> **What to do**
Print, exactly as they appear in the listing below, the lines from the line with "by individual authors" to the line with "## More information", with both end lines kept.

> **Data to use**
↓↓↓
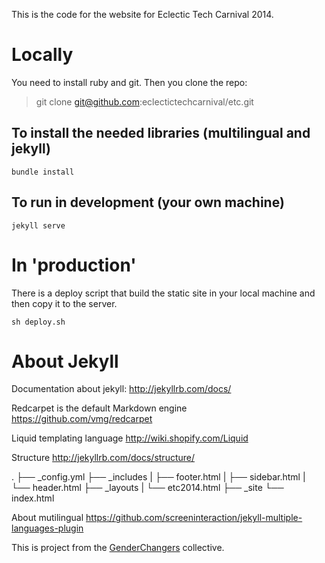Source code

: This is the code for the website for Eclectic Tech Carnival 2014.

# Locally

You need to install ruby and git. Then you clone the repo:

> git clone git@github.com:eclectictechcarnival/etc.git

## To install the needed libraries (multilingual and jekyll)

`bundle install`

## To run in development (your own machine)

`jekyll serve`

# In 'production'

There is a deploy script that build the static site in your local machine and then copy it to the server. 

`sh deploy.sh`

# About Jekyll

Documentation about jekyll: http://jekyllrb.com/docs/

Redcarpet is the default Markdown engine https://github.com/vmg/redcarpet

Liquid templating language  http://wiki.shopify.com/Liquid

Structure http://jekyllrb.com/docs/structure/

.
├── _config.yml
├── _includes
|   ├── footer.html
|   ├── sidebar.html
|   └── header.html
├── _layouts
|   └── etc2014.html
├── _site
└── index.html


About mutilingual   https://github.com/screeninteraction/jekyll-multiple-languages-plugin

This is project from the [GenderChangers](http://www.genderchangers.org/) collective.
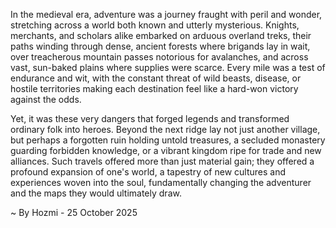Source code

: 
In the medieval era, adventure was a journey fraught with peril and wonder, stretching across a world both known and utterly mysterious. Knights, merchants, and scholars alike embarked on arduous overland treks, their paths winding through dense, ancient forests where brigands lay in wait, over treacherous mountain passes notorious for avalanches, and across vast, sun-baked plains where supplies were scarce. Every mile was a test of endurance and wit, with the constant threat of wild beasts, disease, or hostile territories making each destination feel like a hard-won victory against the odds.

Yet, it was these very dangers that forged legends and transformed ordinary folk into heroes. Beyond the next ridge lay not just another village, but perhaps a forgotten ruin holding untold treasures, a secluded monastery guarding forbidden knowledge, or a vibrant kingdom ripe for trade and new alliances. Such travels offered more than just material gain; they offered a profound expansion of one's world, a tapestry of new cultures and experiences woven into the soul, fundamentally changing the adventurer and the maps they would ultimately draw.

~ By Hozmi - 25 October 2025
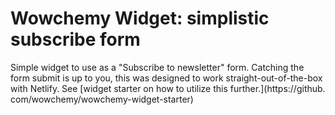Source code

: # Wowchemy Widget: simplistic subscribe form

Simple widget to use as a "Subscribe to newsletter" form. Catching the form submit is up to you, this was designed
to work straight-out-of-the-box with Netlify. See [widget starter on how to utilize this further.](https://github.
com/wowchemy/wowchemy-widget-starter)
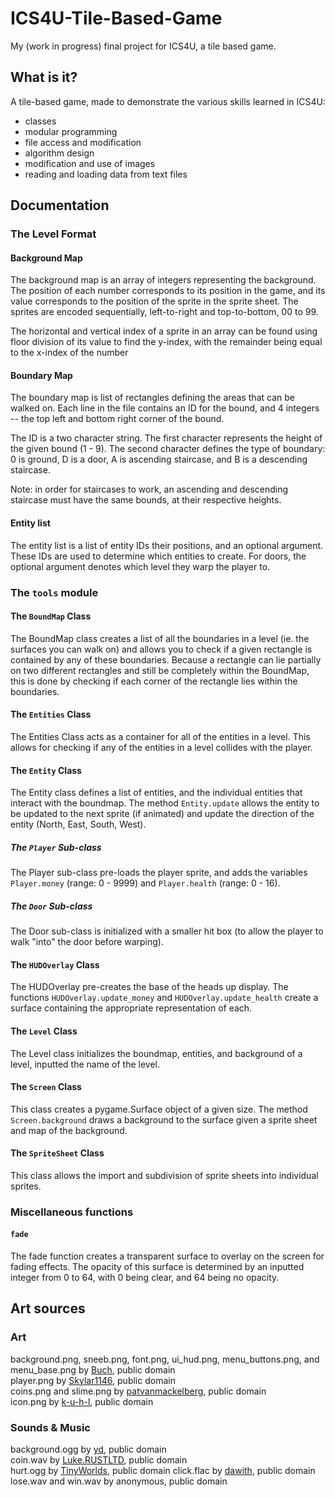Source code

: # ICS4U-Tile-Based-Game

My (work in progress) final project for ICS4U, a tile based game.

## What is it?
A tile-based game, made to demonstrate the various skills learned in ICS4U:

 * classes
 * modular programming
 * file access and modification
 * algorithm design
 * modification and use of images
 * reading and loading data from text files

## Documentation
### The Level Format
#### Background Map
The background map is an array of integers representing the background. The position of each number corresponds to its
position in the game, and its value corresponds to the position of the sprite in the sprite sheet. The sprites are
encoded sequentially, left-to-right and top-to-bottom, 00 to 99.

The horizontal and vertical index of a sprite in an array can be found using floor division of its value to find the
y-index, with the remainder being equal to the x-index of the number

#### Boundary Map
The boundary map is list of rectangles defining the areas that can be walked on. Each line in the file contains an ID
for the bound, and 4 integers -- the top left and bottom right corner of the bound.

The ID is a two character string. The first character represents the height of the given bound (1 - 9). The second
character defines the type of boundary: 0 is ground, D is a door, A is ascending staircase, and B is a descending
staircase.

Note: in order for staircases to work, an ascending and descending staircase must have the same bounds, at their
respective heights.

#### Entity list
The entity list is a list of entity IDs their positions, and an optional argument. These IDs are used to determine which
entities to create. For doors, the optional argument denotes which level they warp the player to.

### The `tools` module
#### The `BoundMap` Class
The BoundMap class creates a list of all the boundaries in a level (ie. the surfaces you can walk on) and allows you to check if
a given rectangle is contained by any of these boundaries. Because a rectangle can lie partially on two different
rectangles and still be completely within the BoundMap, this is done by checking if each corner of the rectangle lies
within the boundaries.

#### The `Entities` Class
The Entities Class acts as a container for all of the entities in a level. This allows for checking if any of the
entities in a level collides with the player.

#### The `Entity` Class
The Entity class defines a list of entities, and the individual entities that interact with the boundmap. The method
`Entity.update` allows the entity to be updated to the next sprite (if animated) and update the direction of the entity
(North, East, South, West).

##### The `Player` Sub-class
The Player sub-class pre-loads the player sprite, and adds the variables `Player.money` (range: 0 - 9999) and `Player.health`
(range: 0 - 16).

##### The `Door` Sub-class
The Door sub-class is initialized with a smaller hit box (to allow the player to walk "into" the door before warping).

#### The `HUDOverlay` Class
The HUDOverlay pre-creates the base of the heads up display. The functions `HUDOverlay.update_money` and
`HUDOverlay.update_health` create a surface containing the appropriate representation of each.

#### The `Level` Class
The Level class initializes the boundmap, entities, and background of a level, inputted the name of the level.

#### The `Screen` Class
This class creates a pygame.Surface object of a given size. The method `Screen.background` draws a background to the
surface given a sprite sheet and map of the background.

#### The `SpriteSheet` Class
This class allows the import and subdivision of sprite sheets into individual sprites.

### Miscellaneous functions
#### `fade`
The fade function creates a transparent surface to overlay on the screen for fading effects. The opacity of this surface
is determined by an inputted integer from 0 to 64, with 0 being clear, and 64 being no opacity.

## Art sources
### Art
background.png, sneeb.png, font.png, ui_hud.png, menu_buttons.png, and
menu_base.png by [Buch](http://opengameart.org/users/buch), public domain  
player.png by [Skylar1146](http://opengameart.org/users/Skylar1146), public domain  
coins.png and slime.png by [patvanmackelberg](https://twitter.com/helplessisland), public domain  
icon.png by [k-u-h-l](https://github.com/k-u-h-l), public domain  

### Sounds & Music
background.ogg by [yd](http://opengameart.org/users/yd), public domain  
coin.wav by [Luke.RUSTLTD](http://opengameart.org/users/lukerustltd), public domain  
hurt.ogg by [TinyWorlds](http://tinyworlds.com), public domain
click.flac by [dawith](http://opengameart.org/users/dawith), public domain
lose.wav and win.wav by anonymous, public domain
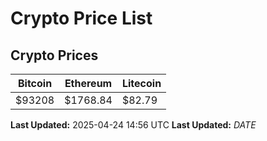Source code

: # Crypto Price List

## Crypto Prices
| Bitcoin | Ethereum | Litecoin |
| ------- | -------- | -------- |
| $93208 | $1768.84 | $82.79 |
**Last Updated:** 2025-04-24 14:56 UTC
**Last Updated:** $DATE$
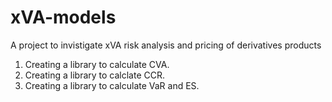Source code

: # xVA-models
A project to invistigate xVA risk analysis and pricing of derivatives products 

1. Creating a library to calculate CVA.
2. Creating a library to calclate CCR.
3. Creating a library to calculate VaR and ES.
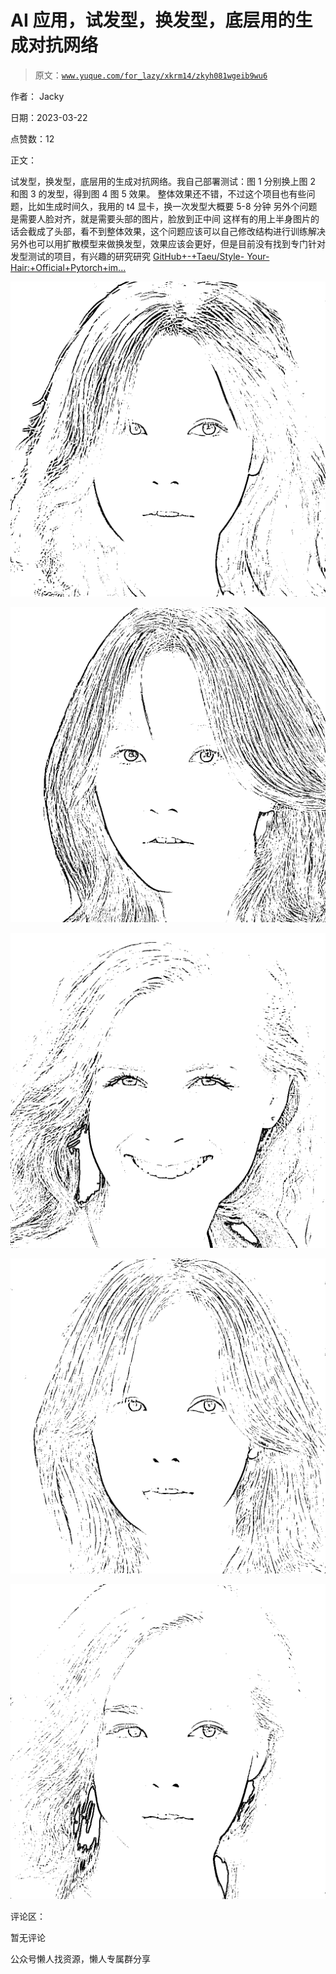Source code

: # AI 应用，试发型，换发型，底层用的生成对抗网络

> 原文：[`www.yuque.com/for_lazy/xkrm14/zkyh081wgeib9wu6`](https://www.yuque.com/for_lazy/xkrm14/zkyh081wgeib9wu6)



作者： Jacky



日期：2023-03-22



点赞数：12



正文：



试发型，换发型，底层用的生成对抗网络。我自己部署测试：图 1 分别换上图 2 和图 3 的发型，得到图 4 图 5 效果。 整体效果还不错，不过这个项目也有些问题，比如生成时间久，我用的 t4 显卡，换一次发型大概要 5-8 分钟 另外个问题是需要人脸对齐，就是需要头部的图片，脸放到正中间 这样有的用上半身图片的话会截成了头部，看不到整体效果，这个问题应该可以自己修改结构进行训练解决 另外也可以用扩散模型来做换发型，效果应该会更好，但是目前没有找到专门针对发型测试的项目，有兴趣的研究研究 [GitHub+-+Taeu/Style- Your-Hair:+Official+Pytorch+im...](https://github.com/Taeu/Style-Your-Hair)



![](img/451b523c9d11aeaac3e7ee6a3a12079d.png)



![](img/a8eefb31e169a65a5fec8bd61787e490.png)



![](img/cf0e56032a155dee4600dc466b416b55.png)



![](img/1875334e301b605844b3a9d0b445f7e1.png)



![](img/cc3d70858e9b1536a7381c6fae1a09da.png)



评论区：



暂无评论



公众号懒人找资源，懒人专属群分享

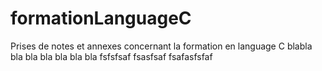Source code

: # formationLanguageC
 Prises de notes et annexes concernant la formation en language C
blabla bla bla bla bla bla bla 
fsfsfsaf
fsasfsaf
fsafasfsfaf
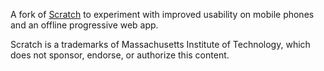 A fork of [Scratch](https://github.com/LLK/scratch-gui) to experiment with improved usability on mobile phones and an offline progressive web app.

Scratch is a trademarks of Massachusetts Institute of Technology, which does not sponsor, endorse, or authorize this content.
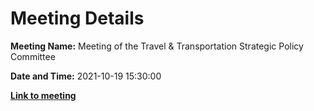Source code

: # Meeting Details

**Meeting Name:** Meeting of the Travel & Transportation Strategic Policy Committee

**Date and Time:** 2021-10-19 15:30:00

**<a href="https://www.limerick.ie/council/whats-on/meeting-travel-transportation-strategic-policy-committee-6" target="_blank">Link to meeting</a>**
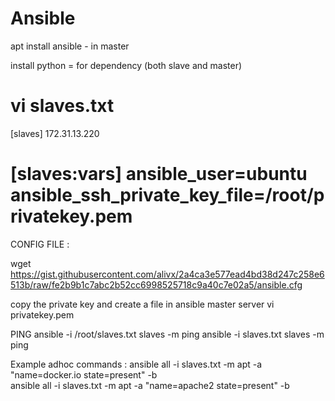 Ansible
===========

apt install ansible - in master

install python = for dependency (both slave and master)

vi slaves.txt
===================================
[slaves]
172.31.13.220

[slaves:vars]
ansible_user=ubuntu  
ansible_ssh_private_key_file=/root/privatekey.pem 
===================================

CONFIG FILE :

wget https://gist.githubusercontent.com/alivx/2a4ca3e577ead4bd38d247c258e6513b/raw/fe2b9b1c7abc2b52cc6998525718c9a40c7e02a5/ansible.cfg

copy the private key and create a file in ansible master server 
vi privatekey.pem

PING
ansible -i /root/slaves.txt slaves -m ping
ansible -i slaves.txt slaves -m ping

Example adhoc commands :
ansible all -i slaves.txt -m apt -a "name=docker.io state=present" -b 	
ansible all -i slaves.txt -m apt -a "name=apache2 state=present" -b
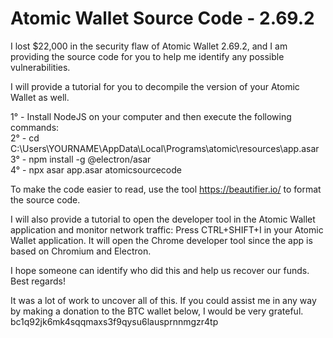 # Atomic Wallet Source Code - 2.69.2
I lost $22,000 in the security flaw of Atomic Wallet 2.69.2, and I am providing the source code for you to help me identify any possible vulnerabilities.

I will provide a tutorial for you to decompile the version of your Atomic Wallet as well.

1° - Install NodeJS on your computer and then execute the following commands:<br>
2° - cd C:\Users\YOURNAME\AppData\Local\Programs\atomic\resources\app.asar<br>
3° - npm install -g @electron/asar<br>
4° - npx asar app.asar atomicsourcecode<br>

To make the code easier to read, use the tool https://beautifier.io/ to format the source code.

I will also provide a tutorial to open the developer tool in the Atomic Wallet application and monitor network traffic:
Press CTRL+SHIFT+I in your Atomic Wallet application. It will open the Chrome developer tool since the app is based on Chromium and Electron.

I hope someone can identify who did this and help us recover our funds.
Best regards!


It was a lot of work to uncover all of this. If you could assist me in any way by making a donation to the BTC wallet below, I would be very grateful.
bc1q92jk6mk4sqqmaxs3f9qysu6lausprnnmgzr4tp
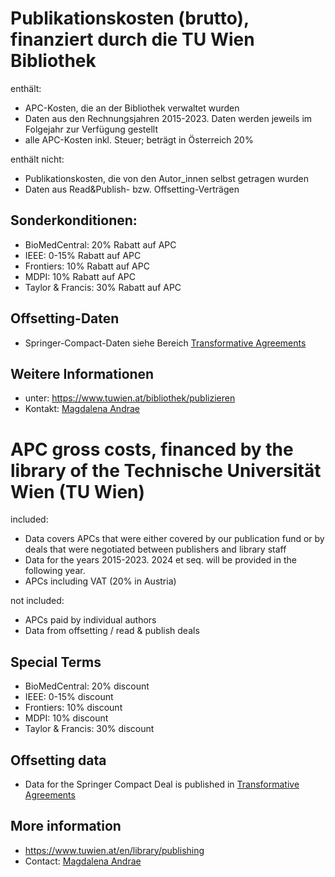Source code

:# Publikationskosten (brutto), finanziert durch die TU Wien Bibliothek

enthält:
* APC-Kosten, die an der Bibliothek verwaltet wurden
* Daten aus den Rechnungsjahren 2015-2023. Daten werden jeweils im Folgejahr zur Verfügung gestellt
* alle APC-Kosten inkl. Steuer; beträgt in Österreich 20%

enthält	nicht:
* Publikationskosten, die von den Autor_innen selbst getragen wurden
* Daten aus Read&Publish- bzw. Offsetting-Verträgen


## Sonderkonditionen:
* BioMedCentral: 20% Rabatt auf APC
* IEEE: 0-15% Rabatt auf APC
* Frontiers: 10% Rabatt auf APC
* MDPI: 10% Rabatt auf APC
* Taylor & Francis: 30% Rabatt auf APC

## Offsetting-Daten
* Springer-Compact-Daten siehe Bereich [Transformative Agreements](https://treemaps.openapc.net/apcdata/springer-compact-coverage/)

## Weitere Informationen
* unter: <https://www.tuwien.at/bibliothek/publizieren>
* Kontakt: [Magdalena Andrae](mailto:openaccess@tuwien.ac.at)

# APC gross costs, financed by the library of the Technische Universität Wien (TU Wien)

included:
* Data covers APCs that were either covered by our publication fund or by deals that were negotiated between publishers and library staff
* Data for the years 2015-2023. 2024 et seq. will be provided in the following year.
* APCs including VAT (20% in Austria)

not included:
* APCs paid by individual authors
* Data from offsetting / read & publish deals


## Special Terms
* BioMedCentral: 20% discount
* IEEE: 0-15% discount
* Frontiers: 10% discount
* MDPI: 10% discount
* Taylor & Francis: 30% discount

## Offsetting data
* Data for the Springer Compact Deal is published in [Transformative Agreements](https://treemaps.openapc.net/apcdata/springer-compact-coverage/)

## More information
* <https://www.tuwien.at/en/library/publishing>
* Contact: [Magdalena Andrae](mailto:openaccess@tuwien.ac.at)
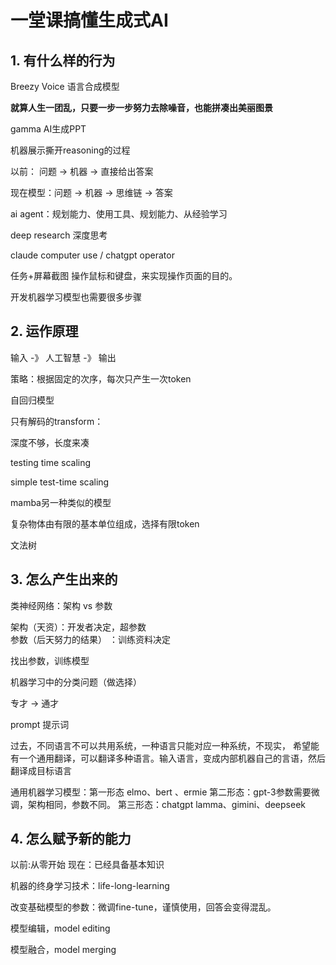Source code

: # 一堂课搞懂生成式AI

## 1. 有什么样的行为

Breezy Voice 语言合成模型

**就算人生一团乱，只要一步一步努力去除噪音，也能拼凑出美丽图景**

gamma AI生成PPT

机器展示撕开reasoning的过程

以前： 问题 -> 机器 -> 直接给出答案

现在模型：问题 -> 机器 -> 思维链 -> 答案

ai agent：规划能力、使用工具、规划能力、从经验学习

deep research 深度思考

claude computer use / chatgpt operator  
 
任务+屏幕截图 操作鼠标和键盘，来实现操作页面的目的。

开发机器学习模型也需要很多步骤



## 2. 运作原理

输入 -》 人工智慧 -》 输出

策略：根据固定的次序，每次只产生一次token

自回归模型

只有解码的transform：

深度不够，长度来凑

testing time scaling

simple test-time scaling

mamba另一种类似的模型 

复杂物体由有限的基本单位组成，选择有限token

文法树

## 3. 怎么产生出来的

类神经网络：架构 vs 参数

架构（天资）：开发者决定，超参数  
参数（后天努力的结果） ：训练资料决定

找出参数，训练模型

机器学习中的分类问题（做选择）

专才   ->    通才

prompt 提示词

过去，不同语言不可以共用系统，一种语言只能对应一种系统，不现实，
希望能有一个通用翻译，可以翻译多种语言。输入语言，变成内部机器自己的言语，然后翻译成目标语言

通用机器学习模型：第一形态 elmo、bert 、ermie
第二形态：gpt-3参数需要微调，架构相同，参数不同。 
第三形态：chatgpt lamma、gimini、deepseek

## 4. 怎么赋予新的能力  

以前:从零开始
现在：已经具备基本知识

机器的终身学习技术：life-long-learning

改变基础模型的参数：微调fine-tune，谨慎使用，回答会变得混乱。

模型编辑，model editing 

 模型融合，model merging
↑↑↑
> **Solution**
* APCs paid by individual authors
* Data from offsetting / read & publish deals


## Special Terms
* BioMedCentral: 20% discount
* IEEE: 0-15% discount
* Frontiers: 10% discount
* MDPI: 10% discount
* Taylor & Francis: 30% discount

## Offsetting data
* Data for the Springer Compact Deal is published in [Transformative Agreements](https://treemaps.openapc.net/apcdata/springer-compact-coverage/)

## More information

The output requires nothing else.